- [WHAT IS EXPECTED]:
The response should be an exact copy of every record.

(Stored dataset items)
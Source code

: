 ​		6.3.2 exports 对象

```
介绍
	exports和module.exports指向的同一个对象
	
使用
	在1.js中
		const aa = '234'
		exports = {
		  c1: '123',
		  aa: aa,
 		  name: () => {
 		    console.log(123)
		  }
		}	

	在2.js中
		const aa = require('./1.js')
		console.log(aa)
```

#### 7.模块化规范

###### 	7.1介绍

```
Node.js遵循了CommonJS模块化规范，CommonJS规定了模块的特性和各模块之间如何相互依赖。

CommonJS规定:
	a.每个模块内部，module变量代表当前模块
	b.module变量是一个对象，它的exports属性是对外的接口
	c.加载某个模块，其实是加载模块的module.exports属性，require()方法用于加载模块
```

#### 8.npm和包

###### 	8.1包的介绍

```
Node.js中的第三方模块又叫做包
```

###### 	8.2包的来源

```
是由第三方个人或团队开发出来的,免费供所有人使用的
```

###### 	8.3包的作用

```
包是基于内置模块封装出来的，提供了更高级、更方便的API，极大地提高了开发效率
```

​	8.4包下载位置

- [SOLVED EXERCISE]:
Source code

: ​		6.3.2 exports 对象

```
介绍
	exports和module.exports指向的同一个对象
	
使用
	在1.js中
		const aa = '234'
		exports = {
		  c1: '123',
		  aa: aa,
 		  name: () => {
 		    console.log(123)
		  }
		}	

	在2.js中
		const aa = require('./1.js')
		console.log(aa)
```

#### 7.模块化规范

###### 	7.1介绍

```
Node.js遵循了CommonJS模块化规范，CommonJS规定了模块的特性和各模块之间如何相互依赖。

CommonJS规定:
	a.每个模块内部，module变量代表当前模块
	b.module变量是一个对象，它的exports属性是对外的接口
	c.加载某个模块，其实是加载模块的module.exports属性，require()方法用于加载模块
```

#### 8.npm和包

###### 	8.1包的介绍

```
Node.js中的第三方模块又叫做包
```

###### 	8.2包的来源

```
是由第三方个人或团队开发出来的,免费供所有人使用的
```

###### 	8.3包的作用

```
包是基于内置模块封装出来的，提供了更高级、更方便的API，极大地提高了开发效率
```

​	8.4包下载位置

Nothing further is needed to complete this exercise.